EXERCISE.
Find every line in the records that holds the string "verwenden". Copy each one.

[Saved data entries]
===

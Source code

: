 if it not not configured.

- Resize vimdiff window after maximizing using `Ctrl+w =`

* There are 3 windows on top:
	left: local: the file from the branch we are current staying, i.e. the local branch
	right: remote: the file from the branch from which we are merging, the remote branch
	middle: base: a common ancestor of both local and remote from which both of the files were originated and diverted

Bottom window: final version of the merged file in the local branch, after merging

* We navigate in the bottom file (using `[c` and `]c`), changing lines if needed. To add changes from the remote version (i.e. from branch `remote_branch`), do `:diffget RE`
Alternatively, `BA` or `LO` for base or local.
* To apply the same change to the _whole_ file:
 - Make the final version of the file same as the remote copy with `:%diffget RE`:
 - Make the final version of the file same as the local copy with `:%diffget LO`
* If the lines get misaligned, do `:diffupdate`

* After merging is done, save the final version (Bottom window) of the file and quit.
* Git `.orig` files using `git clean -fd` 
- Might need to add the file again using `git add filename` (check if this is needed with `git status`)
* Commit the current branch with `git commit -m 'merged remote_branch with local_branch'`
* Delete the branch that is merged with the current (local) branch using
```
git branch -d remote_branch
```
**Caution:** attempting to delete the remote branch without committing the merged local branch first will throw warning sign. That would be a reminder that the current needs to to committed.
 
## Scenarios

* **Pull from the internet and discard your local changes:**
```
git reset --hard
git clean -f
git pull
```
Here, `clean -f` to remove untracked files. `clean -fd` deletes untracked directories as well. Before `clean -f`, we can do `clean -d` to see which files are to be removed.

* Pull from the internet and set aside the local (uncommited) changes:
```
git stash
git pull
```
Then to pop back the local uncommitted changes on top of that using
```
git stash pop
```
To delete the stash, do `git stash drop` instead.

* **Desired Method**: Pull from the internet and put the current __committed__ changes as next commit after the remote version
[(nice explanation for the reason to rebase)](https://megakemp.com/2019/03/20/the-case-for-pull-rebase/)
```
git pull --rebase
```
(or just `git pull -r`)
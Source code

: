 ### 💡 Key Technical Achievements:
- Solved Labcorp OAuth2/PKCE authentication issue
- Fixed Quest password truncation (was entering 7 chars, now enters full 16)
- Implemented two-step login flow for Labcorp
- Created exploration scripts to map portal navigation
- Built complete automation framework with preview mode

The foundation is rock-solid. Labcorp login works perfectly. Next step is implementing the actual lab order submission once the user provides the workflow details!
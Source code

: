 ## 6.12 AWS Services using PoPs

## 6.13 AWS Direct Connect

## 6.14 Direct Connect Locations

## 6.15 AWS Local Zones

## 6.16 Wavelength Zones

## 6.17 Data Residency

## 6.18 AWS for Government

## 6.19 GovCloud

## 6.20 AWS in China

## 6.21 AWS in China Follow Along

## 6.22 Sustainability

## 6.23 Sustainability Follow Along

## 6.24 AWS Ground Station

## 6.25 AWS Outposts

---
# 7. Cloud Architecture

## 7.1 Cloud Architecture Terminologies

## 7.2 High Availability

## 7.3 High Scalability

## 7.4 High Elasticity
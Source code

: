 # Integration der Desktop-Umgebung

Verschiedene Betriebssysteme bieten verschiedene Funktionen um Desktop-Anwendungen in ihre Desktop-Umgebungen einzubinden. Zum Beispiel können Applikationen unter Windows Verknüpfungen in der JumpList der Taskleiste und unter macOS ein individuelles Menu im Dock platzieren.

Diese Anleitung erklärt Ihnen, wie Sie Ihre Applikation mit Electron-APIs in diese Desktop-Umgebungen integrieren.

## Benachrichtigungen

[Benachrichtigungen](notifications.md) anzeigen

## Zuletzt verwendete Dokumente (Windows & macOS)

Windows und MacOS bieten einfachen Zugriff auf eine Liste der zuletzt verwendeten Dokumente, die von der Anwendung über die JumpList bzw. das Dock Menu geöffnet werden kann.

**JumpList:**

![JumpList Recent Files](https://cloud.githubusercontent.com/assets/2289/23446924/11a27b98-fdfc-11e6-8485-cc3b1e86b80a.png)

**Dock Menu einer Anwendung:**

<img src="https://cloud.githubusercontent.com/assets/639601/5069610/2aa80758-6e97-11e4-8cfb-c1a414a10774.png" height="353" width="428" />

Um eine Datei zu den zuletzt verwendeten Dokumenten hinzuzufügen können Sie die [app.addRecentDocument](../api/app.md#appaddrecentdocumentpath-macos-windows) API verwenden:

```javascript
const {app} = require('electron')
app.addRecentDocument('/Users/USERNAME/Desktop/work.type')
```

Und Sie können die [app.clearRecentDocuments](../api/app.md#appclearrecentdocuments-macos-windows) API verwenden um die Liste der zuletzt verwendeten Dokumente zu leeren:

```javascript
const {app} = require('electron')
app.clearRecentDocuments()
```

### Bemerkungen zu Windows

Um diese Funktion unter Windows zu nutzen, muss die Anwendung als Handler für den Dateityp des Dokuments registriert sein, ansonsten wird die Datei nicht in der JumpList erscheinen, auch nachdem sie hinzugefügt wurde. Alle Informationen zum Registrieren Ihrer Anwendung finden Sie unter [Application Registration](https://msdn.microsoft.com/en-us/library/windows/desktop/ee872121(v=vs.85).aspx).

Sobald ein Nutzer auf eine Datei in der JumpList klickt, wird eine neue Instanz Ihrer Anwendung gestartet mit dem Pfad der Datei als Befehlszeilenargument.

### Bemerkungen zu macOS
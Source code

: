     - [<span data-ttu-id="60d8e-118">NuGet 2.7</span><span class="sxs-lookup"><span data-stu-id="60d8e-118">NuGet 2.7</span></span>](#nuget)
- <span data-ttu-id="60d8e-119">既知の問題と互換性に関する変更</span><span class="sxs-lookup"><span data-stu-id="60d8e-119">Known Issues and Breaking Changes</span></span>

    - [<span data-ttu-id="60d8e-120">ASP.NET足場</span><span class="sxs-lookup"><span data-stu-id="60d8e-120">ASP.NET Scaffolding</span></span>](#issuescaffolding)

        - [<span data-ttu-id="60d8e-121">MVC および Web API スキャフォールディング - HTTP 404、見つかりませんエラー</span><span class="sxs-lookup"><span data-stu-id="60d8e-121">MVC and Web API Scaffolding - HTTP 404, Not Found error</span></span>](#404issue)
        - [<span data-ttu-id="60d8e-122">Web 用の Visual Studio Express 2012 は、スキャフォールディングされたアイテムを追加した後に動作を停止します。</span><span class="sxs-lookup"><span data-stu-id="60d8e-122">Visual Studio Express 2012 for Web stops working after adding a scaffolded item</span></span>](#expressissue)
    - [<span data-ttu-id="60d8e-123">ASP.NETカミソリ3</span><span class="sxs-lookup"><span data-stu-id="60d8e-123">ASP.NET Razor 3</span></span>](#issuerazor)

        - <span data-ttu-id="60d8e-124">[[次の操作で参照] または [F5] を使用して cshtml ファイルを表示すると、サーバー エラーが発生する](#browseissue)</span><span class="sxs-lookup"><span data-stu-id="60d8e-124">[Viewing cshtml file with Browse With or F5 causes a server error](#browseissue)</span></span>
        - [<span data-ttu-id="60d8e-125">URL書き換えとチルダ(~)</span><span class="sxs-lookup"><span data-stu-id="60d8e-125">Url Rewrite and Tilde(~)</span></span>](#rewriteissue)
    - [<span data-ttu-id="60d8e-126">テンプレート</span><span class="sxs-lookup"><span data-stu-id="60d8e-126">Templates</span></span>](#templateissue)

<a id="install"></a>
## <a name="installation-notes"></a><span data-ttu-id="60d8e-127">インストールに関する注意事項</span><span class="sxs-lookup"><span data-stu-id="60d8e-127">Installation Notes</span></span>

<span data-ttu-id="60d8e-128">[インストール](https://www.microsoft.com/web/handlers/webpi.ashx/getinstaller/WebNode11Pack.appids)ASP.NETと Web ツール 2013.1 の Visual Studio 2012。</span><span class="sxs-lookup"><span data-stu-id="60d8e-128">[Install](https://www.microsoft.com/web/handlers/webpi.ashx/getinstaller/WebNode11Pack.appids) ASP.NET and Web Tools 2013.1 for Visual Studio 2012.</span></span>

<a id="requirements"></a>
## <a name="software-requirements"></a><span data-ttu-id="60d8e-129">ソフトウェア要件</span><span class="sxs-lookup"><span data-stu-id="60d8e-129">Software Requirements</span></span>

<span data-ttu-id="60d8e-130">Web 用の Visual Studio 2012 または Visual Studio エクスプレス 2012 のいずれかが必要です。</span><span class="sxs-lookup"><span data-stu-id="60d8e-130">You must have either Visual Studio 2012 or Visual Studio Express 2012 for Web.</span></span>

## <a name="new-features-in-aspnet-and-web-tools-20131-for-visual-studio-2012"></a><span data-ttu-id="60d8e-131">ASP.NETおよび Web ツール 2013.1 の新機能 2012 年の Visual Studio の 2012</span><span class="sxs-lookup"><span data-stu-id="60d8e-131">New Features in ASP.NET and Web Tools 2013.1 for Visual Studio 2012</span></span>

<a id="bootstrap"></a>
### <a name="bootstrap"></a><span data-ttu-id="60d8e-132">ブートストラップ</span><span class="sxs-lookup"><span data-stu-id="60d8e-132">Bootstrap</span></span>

===

SOLUTION BELOW.
Um eine Datei zu den zuletzt verwendeten Dokumenten hinzuzufügen können Sie die [app.addRecentDocument](../api/app.md#appaddrecentdocumentpath-macos-windows) API verwenden:
Und Sie können die [app.clearRecentDocuments](../api/app.md#appclearrecentdocuments-macos-windows) API verwenden um die Liste der zuletzt verwendeten Dokumente zu leeren:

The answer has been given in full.